* [WHAT TO PRODUCE]
Below is some data. Retype exactly the lines starting at the one with "niveles similares de" and ending at the one with "respectivamente.".

[Dataset excerpts]
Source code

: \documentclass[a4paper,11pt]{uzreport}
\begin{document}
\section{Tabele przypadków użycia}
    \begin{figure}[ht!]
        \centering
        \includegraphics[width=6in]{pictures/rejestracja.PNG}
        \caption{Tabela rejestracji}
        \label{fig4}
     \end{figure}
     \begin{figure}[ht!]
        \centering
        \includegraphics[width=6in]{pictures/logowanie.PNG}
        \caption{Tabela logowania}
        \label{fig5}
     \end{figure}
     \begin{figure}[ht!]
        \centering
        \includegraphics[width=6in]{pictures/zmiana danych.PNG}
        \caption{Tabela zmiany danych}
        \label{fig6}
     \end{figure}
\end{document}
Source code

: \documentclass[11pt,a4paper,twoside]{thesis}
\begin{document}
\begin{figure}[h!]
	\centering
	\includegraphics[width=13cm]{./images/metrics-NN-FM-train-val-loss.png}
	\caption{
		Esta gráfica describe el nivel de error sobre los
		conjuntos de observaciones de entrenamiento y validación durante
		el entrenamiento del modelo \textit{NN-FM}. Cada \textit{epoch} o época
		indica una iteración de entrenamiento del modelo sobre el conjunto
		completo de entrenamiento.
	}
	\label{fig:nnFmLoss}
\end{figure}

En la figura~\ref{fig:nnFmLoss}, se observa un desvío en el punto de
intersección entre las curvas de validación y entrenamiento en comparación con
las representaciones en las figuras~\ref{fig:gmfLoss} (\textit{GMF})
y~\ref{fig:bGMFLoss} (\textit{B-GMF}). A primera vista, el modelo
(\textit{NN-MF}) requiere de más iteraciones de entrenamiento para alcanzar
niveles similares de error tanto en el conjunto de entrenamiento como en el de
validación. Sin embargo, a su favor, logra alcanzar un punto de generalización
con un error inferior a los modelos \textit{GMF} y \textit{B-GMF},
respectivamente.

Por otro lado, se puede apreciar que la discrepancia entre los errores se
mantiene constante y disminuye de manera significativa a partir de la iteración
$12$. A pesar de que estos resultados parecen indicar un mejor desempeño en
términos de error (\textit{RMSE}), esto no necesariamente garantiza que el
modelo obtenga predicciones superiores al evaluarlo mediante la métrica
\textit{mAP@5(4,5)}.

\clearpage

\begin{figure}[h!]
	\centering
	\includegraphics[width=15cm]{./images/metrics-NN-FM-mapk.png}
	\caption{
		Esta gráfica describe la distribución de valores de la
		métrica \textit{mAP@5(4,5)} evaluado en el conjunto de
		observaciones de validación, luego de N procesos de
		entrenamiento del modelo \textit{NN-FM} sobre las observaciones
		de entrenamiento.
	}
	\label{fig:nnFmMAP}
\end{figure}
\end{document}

* [RESPONSE BELOW]
niveles similares de error tanto en el conjunto de entrenamiento como en el de
validación. Sin embargo, a su favor, logra alcanzar un punto de generalización
con un error inferior a los modelos \textit{GMF} y \textit{B-GMF},
respectivamente.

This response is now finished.